For most of us, war-related moral injuries are invisible because we are so divorced from the lives of the men and women who serve in the military. Almost two million of them are home from Iraq or Afghanistan, proud of their difficult and demanding service and profoundly affected by their experiences at war. Almost all of it was lived in vivid extremes far removed from the ordinary: there are dazzling highs and depressing, boring and sometimes despairing lows; the burning devotion of small-unit brotherhood, the adrenalin rush of danger. The pride of service, the thrill of raw power. The brutal ecstasy of life on the edge and the deep grief of loss. Nik Rudolph thinks of it as “the worst, best experience of my life.”
The men and women we sent to our two longest wars spent months or years in that alternate moral universe, where many of rules and values they grew up with are revoked. Do unto others, suspended. An alien world in which complex moral puzzles, like confronting a child killer, demand instant decisions by those who are least fit, for reasons of incomplete neurological development and life experience, to make. An environment for which the United States has trained its warriors exhaustively in physical fitness and military tactics, but left them psychologically and spiritually unprepared. An environment from which they return to find their new understanding of the world, and who they have become, fits awkwardly or not at all back into their old lives in peacetime America. They return to an American public whose sporadic attention to veterans largely fails to comprehend or acknowledge the experiences they have absorbed on our behalf.
This is the dark truth of war, a secret we are all complicit in keeping. We know, though we rarely acknowledge it, that war imposes terrible costs on human beings, and that while some are strengthened by the experience, others buckle. We understand at some level why combat veterans shrink from sharing their stories: we don’t want to know them. In our sometimes frenzied veneration of war heroes, we are too eager to rush past the shadowed doorway where lurks what the poet Peter Marin calls “the terrible and demanding wisdom” of war. In the lofty discussions about putting “boots on the ground” among Washington’s strategists and national security experts, those in government service or awaiting their turn in the city’s comfortable think tanks, there is little room for considering the inevitable cost of the well-being of those we will send.
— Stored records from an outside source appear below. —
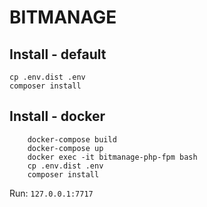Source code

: # BITMANAGE

## Install - default
```
cp .env.dist .env
composer install
```

## Install - docker
```
    docker-compose build
    docker-compose up
    docker exec -it bitmanage-php-fpm bash
    cp .env.dist .env
    composer install
```    
Run: `127.0.0.1:7717`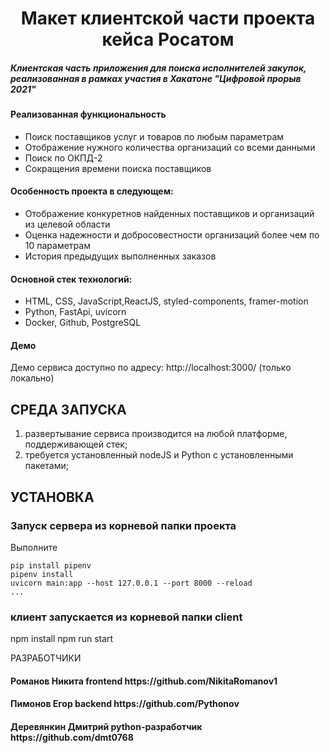 <p align="center">
    <h1 align="center">Макет клиентской части проекта кейса Росатом</h1>
    </p>
<h5>Клиентская часть приложения для поиска исполнителей закупок, реализованная в рамках участия в Хакатоне "Цифровой прорыв 2021"</h5>
<h4>Реализованная функциональность</h4>
<ul>
    <li>Поиск поставщиков услуг и товаров по любым параметрам</li>
    <li>Отображение нужного количества организаций со всеми данными</li>
    <li>Поиск по ОКПД-2</li>
	<li>Сокращения времени поиска поставщиков</li>
</ul> 
<h4>Особенность проекта в следующем:</h4>
<ul>
 <li>Отображение конкуретнов найденных поставщиков и организаций из целевой области</li>
 <li>Оценка надежности и добросовестности организаций более чем по 10 параметрам</li>
 <li>История предыдущих выполненных заказов</li>  
 </ul>
<h4>Основной стек технологий:</h4>
<ul>
	<li>HTML, CSS, JavaScript,ReactJS, styled-components, framer-motion</li>
	<li>Python, FastApi, uvicorn</li>
	<li>Docker, Github, PostgreSQL</li>
 </ul>
<h4>Демо</h4>
<p>Демо сервиса доступно по адресу: http://localhost:3000/ (только локально) </p>

## СРЕДА ЗАПУСКА

1. развертывание сервиса производится на любой платформе, поддерживающей стек;
2. требуется установленный nodeJS и Python с установленными пакетами;

## УСТАНОВКА

### Запуск сервера из корневой папки проекта

Выполните

```
pip install pipenv
pipenv install
uvicorn main:app --host 127.0.0.1 --port 8000 --reload
...
```

### клиент запускается из корневой папки client

npm install
npm run start

РАЗРАБОТЧИКИ

<h4>Романов Никита frontend https://github.com/NikitaRomanov1 </h4>
<h4>Пимонов Егор backend https://github.com/Pythonov </h4>
<h4>Деревянкин Дмитрий python-разработчик https://github.com/dmt0768 </h4>
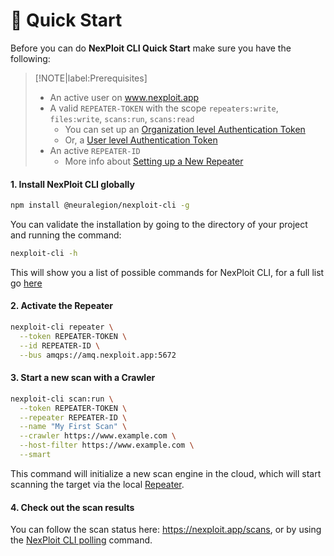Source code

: # 🚀 Quick Start

Before you can do **NexPloit CLI Quick Start** make sure you have the following:

> [!NOTE|label:Prerequisites]
> - An active user on www.nexploit.app
> - A valid `REPEATER-TOKEN` with the scope `repeaters:write`, `files:write`, `scans:run`, `scans:read`
>   - You can set up an [Organization level Authentication Token](user-guide/organization-administration/details-and-policies.md#managing-organization-api-keys)
>   - Or, a [User level Authentication Token](user-guide/personal-account-administration/details-and-settings.md#managing-your-api-keys)
> - An active `REPEATER-ID`
>   - More info about [Setting up a New Repeater](/user-guide/agents/overview.md)

#### 1. Install NexPloit CLI globally

```bash
npm install @neuralegion/nexploit-cli -g
```

You can validate the installation by going to the directory of your project and running the command:

```bash
nexploit-cli -h
```

This will show you a list of possible commands for NexPloit CLI, for a full list go [here](/nexploit-cli/commands)

#### 2. Activate the Repeater

```bash
nexploit-cli repeater \
  --token REPEATER-TOKEN \
  --id REPEATER-ID \
  --bus amqps://amq.nexploit.app:5672
```

#### 3. Start a new scan with a Crawler

```bash
nexploit-cli scan:run \
  --token REPEATER-TOKEN \
  --repeater REPEATER-ID \
  --name "My First Scan" \
  --crawler https://www.example.com \
  --host-filter https://www.example.com \
  --smart
```

This command will initialize a new scan engine in the cloud, which will start scanning the target via the local [Repeater](../deployment/repeater).

#### 4. Check out the scan results

You can follow the scan status here: https://nexploit.app/scans, or by using the [NexPloit CLI polling](/commands.md#🚨-check-scan-status) command.
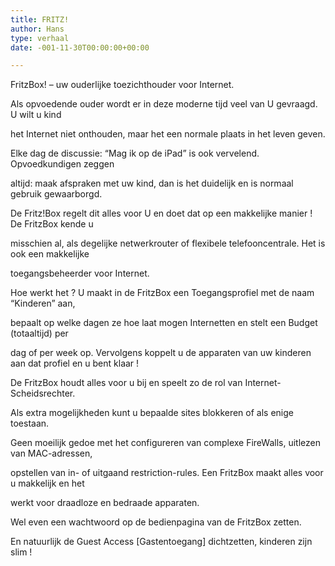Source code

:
 ```yaml
---
title: FRITZ!
author: Hans
type: verhaal
date: -001-11-30T00:00:00+00:00

---
```

FritzBox! – uw ouderlijke toezichthouder voor Internet.

Als opvoedende ouder wordt er in deze moderne tijd veel van U gevraagd. U wilt u kind
  
het Internet niet onthouden, maar het een normale plaats in het leven geven.

Elke dag de discussie: &#8220;Mag ik op de iPad&#8221; is ook vervelend. Opvoedkundigen zeggen
  
altijd: maak afspraken met uw kind, dan is het duidelijk en is normaal gebruik gewaarborgd.

De Fritz!Box regelt dit alles voor U en doet dat op een makkelijke manier ! De FritzBox kende u
  
misschien al, als degelijke netwerkrouter of flexibele telefooncentrale. Het is ook een makkelijke
  
toegangsbeheerder voor Internet.

Hoe werkt het ? U maakt in de FritzBox een Toegangsprofiel met de naam &#8220;Kinderen&#8221; aan,
  
bepaalt op welke dagen ze hoe laat mogen Internetten en stelt een Budget (totaaltijd) per
  
dag of per week op. Vervolgens koppelt u de apparaten van uw kinderen aan dat profiel en u bent klaar !
  
De FritzBox houdt alles voor u bij en speelt zo de rol van Internet-Scheidsrechter.
  
Als extra mogelijkheden kunt u bepaalde sites blokkeren of als enige toestaan.

Geen moeilijk gedoe met het configureren van complexe FireWalls, uitlezen van MAC-adressen,
  
opstellen van in- of uitgaand restriction-rules. Een FritzBox maakt alles voor u makkelijk en het
  
werkt voor draadloze en bedraade apparaten.

Wel even een wachtwoord op de bedienpagina van de FritzBox zetten.
  
En natuurlijk de Guest Access [Gastentoegang] dichtzetten, kinderen zijn slim !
But out there, it will get worse. The brutal new conflicts that tempt American intervention as we move deeper into the 21st century pose intense new moral challenges. The old signposts that pointed to “what is right,” the Laws of Land Warfare, the Geneva Conventions, the Just War tradition, seem increasingly irrelevant in a world of drone killings, the beheading of hostages and the deliberate massacre of schoolchildren by Islamist extremists. Traditional ideas about “victory” against these groups are obsolete, battered relics of a bygone age, given that the wildfire spread of weapons technology has enabled them to armor their utter ruthlessness with the killing power once reserved for nations. Moral challenges face us back home as well as we continue, as we always have, to recruit, train and dispatch our youth for military action of which we are deeply skeptical.
What we know of the veterans who have returned from Iraq and Afghanistan, and what we fear of the future, demand that we finally pay urgent attention to the moral dimension of war. As we consider committing a new generation to 21st century warfare, we must do so with full knowledge and acceptance of the price they will pay on our behalf.